What to work on :: Your job with the data below: print everything from the line that holds "- *Type:* string" down to the line that holds "- *Type:* boolean", ends included, exactly, and nothing else.

Data in this exercise ::
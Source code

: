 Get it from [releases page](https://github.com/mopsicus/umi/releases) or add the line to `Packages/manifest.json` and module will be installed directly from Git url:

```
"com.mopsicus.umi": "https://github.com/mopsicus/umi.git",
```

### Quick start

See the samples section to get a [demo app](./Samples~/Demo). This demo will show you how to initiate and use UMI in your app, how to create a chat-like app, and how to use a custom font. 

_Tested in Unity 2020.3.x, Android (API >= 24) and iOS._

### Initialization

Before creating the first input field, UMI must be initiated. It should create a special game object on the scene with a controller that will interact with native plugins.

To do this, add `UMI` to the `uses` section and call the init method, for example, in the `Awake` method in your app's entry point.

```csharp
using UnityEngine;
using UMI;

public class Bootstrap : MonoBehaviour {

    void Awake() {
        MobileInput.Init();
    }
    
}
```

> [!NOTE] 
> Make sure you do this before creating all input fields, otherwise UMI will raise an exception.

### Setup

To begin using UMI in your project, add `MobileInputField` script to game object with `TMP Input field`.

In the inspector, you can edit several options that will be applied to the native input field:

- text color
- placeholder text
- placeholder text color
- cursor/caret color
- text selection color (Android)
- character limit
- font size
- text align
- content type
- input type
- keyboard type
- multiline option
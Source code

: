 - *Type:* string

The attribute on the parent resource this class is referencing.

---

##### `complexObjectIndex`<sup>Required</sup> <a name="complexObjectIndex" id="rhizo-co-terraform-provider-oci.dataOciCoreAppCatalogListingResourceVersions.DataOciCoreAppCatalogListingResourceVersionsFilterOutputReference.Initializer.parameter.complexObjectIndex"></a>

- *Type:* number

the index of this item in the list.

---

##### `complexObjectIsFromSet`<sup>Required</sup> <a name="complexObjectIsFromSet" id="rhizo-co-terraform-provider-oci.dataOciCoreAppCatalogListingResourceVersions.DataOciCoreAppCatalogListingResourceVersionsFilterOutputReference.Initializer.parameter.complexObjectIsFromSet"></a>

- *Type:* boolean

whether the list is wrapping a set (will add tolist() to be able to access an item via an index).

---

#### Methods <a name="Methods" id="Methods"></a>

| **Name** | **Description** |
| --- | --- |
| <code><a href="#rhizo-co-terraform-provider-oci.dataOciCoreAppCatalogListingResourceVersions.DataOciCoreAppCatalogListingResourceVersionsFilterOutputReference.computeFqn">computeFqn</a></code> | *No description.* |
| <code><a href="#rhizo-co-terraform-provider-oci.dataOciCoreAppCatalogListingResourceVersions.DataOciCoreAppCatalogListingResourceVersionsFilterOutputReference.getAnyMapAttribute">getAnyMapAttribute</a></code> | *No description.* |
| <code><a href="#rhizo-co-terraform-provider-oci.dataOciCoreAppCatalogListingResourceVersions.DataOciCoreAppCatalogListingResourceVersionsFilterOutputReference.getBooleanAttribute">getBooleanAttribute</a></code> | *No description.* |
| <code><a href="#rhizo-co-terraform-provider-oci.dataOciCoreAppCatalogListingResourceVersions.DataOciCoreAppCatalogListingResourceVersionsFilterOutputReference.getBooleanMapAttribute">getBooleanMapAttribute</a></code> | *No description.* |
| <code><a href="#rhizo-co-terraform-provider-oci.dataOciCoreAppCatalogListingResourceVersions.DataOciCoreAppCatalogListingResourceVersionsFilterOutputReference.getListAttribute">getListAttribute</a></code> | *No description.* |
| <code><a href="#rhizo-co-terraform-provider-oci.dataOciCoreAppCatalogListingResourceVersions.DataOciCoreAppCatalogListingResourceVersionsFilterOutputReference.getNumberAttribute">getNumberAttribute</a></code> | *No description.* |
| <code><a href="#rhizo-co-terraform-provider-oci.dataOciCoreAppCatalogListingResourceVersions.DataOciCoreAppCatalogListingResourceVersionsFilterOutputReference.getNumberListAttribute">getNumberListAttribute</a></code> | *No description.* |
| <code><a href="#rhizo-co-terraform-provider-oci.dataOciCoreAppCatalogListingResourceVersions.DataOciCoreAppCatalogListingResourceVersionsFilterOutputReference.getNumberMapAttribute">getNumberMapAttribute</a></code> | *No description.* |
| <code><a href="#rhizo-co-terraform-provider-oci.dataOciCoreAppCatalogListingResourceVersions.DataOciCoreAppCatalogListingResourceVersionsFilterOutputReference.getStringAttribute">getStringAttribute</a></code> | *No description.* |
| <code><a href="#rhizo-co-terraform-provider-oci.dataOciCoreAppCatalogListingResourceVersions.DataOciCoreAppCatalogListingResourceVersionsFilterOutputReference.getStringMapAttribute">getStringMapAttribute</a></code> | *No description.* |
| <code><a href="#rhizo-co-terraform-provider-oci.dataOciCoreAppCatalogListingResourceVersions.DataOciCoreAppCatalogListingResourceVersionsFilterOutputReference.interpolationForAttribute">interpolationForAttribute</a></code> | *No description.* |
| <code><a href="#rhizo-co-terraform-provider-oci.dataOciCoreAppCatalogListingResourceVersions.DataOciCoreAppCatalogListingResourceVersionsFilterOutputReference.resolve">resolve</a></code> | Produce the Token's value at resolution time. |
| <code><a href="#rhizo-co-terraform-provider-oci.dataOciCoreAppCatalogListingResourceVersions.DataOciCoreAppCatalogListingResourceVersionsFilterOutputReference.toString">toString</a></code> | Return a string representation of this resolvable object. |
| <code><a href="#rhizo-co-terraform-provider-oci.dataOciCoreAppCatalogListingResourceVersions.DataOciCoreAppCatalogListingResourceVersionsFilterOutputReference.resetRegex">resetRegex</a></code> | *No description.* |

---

Output of the exercise ::
: - *Type:* string

The attribute on the parent resource this class is referencing.

---

##### `complexObjectIndex`<sup>Required</sup> <a name="complexObjectIndex" id="rhizo-co-terraform-provider-oci.dataOciCoreAppCatalogListingResourceVersions.DataOciCoreAppCatalogListingResourceVersionsFilterOutputReference.Initializer.parameter.complexObjectIndex"></a>

- *Type:* number

the index of this item in the list.

---

##### `complexObjectIsFromSet`<sup>Required</sup> <a name="complexObjectIsFromSet" id="rhizo-co-terraform-provider-oci.dataOciCoreAppCatalogListingResourceVersions.DataOciCoreAppCatalogListingResourceVersionsFilterOutputReference.Initializer.parameter.complexObjectIsFromSet"></a>

- *Type:* boolean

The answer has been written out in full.